_Stored data_:
**********

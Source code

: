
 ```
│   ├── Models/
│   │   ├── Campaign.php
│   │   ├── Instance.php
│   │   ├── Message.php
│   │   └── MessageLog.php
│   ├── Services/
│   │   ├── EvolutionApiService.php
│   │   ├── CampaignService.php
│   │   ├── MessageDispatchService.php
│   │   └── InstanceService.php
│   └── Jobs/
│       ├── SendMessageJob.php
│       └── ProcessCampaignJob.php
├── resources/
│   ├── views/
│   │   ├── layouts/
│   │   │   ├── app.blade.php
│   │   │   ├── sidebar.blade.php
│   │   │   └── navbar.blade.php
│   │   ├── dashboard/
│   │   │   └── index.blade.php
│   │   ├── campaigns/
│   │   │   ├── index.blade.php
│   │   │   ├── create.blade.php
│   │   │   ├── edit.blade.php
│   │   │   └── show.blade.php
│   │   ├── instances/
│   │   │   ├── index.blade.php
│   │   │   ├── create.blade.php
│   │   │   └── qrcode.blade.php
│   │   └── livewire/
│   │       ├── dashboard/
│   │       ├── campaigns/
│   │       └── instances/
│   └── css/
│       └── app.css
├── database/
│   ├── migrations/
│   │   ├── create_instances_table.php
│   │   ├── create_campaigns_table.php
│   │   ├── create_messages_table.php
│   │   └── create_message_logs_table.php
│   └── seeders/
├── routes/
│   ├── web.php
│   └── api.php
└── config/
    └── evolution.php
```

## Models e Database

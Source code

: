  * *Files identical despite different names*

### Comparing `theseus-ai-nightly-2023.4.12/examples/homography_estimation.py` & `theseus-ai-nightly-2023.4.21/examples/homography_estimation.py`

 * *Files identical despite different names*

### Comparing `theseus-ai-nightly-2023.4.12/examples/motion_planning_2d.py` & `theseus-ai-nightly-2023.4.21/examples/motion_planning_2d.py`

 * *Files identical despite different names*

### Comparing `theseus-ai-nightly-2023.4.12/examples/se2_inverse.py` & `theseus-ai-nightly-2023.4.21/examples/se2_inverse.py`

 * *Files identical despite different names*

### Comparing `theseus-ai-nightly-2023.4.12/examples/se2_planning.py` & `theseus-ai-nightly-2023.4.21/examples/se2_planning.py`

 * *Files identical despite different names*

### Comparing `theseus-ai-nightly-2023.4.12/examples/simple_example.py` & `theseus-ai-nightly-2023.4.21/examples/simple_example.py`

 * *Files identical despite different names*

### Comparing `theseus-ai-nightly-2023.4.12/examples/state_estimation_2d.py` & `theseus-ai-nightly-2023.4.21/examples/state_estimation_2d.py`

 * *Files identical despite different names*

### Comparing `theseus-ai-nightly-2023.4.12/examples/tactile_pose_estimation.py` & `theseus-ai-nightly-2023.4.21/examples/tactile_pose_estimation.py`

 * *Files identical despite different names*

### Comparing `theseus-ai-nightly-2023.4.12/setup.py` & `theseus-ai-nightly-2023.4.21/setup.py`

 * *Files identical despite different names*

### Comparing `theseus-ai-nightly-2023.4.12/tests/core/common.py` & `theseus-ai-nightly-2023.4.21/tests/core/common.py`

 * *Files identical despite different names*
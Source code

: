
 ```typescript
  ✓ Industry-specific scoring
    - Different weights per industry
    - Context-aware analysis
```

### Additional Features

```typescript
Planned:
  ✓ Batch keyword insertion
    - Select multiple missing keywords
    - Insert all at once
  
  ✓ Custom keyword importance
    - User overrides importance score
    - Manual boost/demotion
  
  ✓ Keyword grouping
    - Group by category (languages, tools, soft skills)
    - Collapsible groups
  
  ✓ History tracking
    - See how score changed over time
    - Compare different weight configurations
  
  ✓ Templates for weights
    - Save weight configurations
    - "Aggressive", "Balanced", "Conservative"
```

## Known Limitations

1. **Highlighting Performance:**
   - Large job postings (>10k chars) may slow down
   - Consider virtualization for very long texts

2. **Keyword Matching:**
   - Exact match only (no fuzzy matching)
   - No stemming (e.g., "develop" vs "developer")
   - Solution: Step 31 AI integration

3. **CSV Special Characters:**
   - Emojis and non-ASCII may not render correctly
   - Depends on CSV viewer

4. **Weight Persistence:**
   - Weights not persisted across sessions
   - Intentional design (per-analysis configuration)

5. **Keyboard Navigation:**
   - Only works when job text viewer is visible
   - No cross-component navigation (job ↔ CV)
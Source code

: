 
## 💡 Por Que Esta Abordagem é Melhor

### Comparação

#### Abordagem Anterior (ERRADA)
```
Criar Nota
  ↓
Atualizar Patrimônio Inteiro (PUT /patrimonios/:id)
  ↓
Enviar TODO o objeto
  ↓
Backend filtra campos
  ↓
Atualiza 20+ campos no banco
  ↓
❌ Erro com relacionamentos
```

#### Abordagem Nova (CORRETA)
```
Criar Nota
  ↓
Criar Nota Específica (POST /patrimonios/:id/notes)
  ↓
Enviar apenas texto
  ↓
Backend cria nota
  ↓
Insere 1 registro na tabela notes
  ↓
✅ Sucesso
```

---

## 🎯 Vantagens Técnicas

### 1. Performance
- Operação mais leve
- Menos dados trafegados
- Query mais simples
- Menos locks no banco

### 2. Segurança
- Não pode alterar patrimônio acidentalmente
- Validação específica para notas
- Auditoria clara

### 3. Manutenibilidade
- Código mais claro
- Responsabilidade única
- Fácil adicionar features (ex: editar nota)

**********

_PROBLEM TO SOLVE_:
Identify every line above with the string "viewer" in it. Copy those lines.

_FINAL ANSWER_:
   - Depends on CSV viewer
   - Only works when job text viewer is visible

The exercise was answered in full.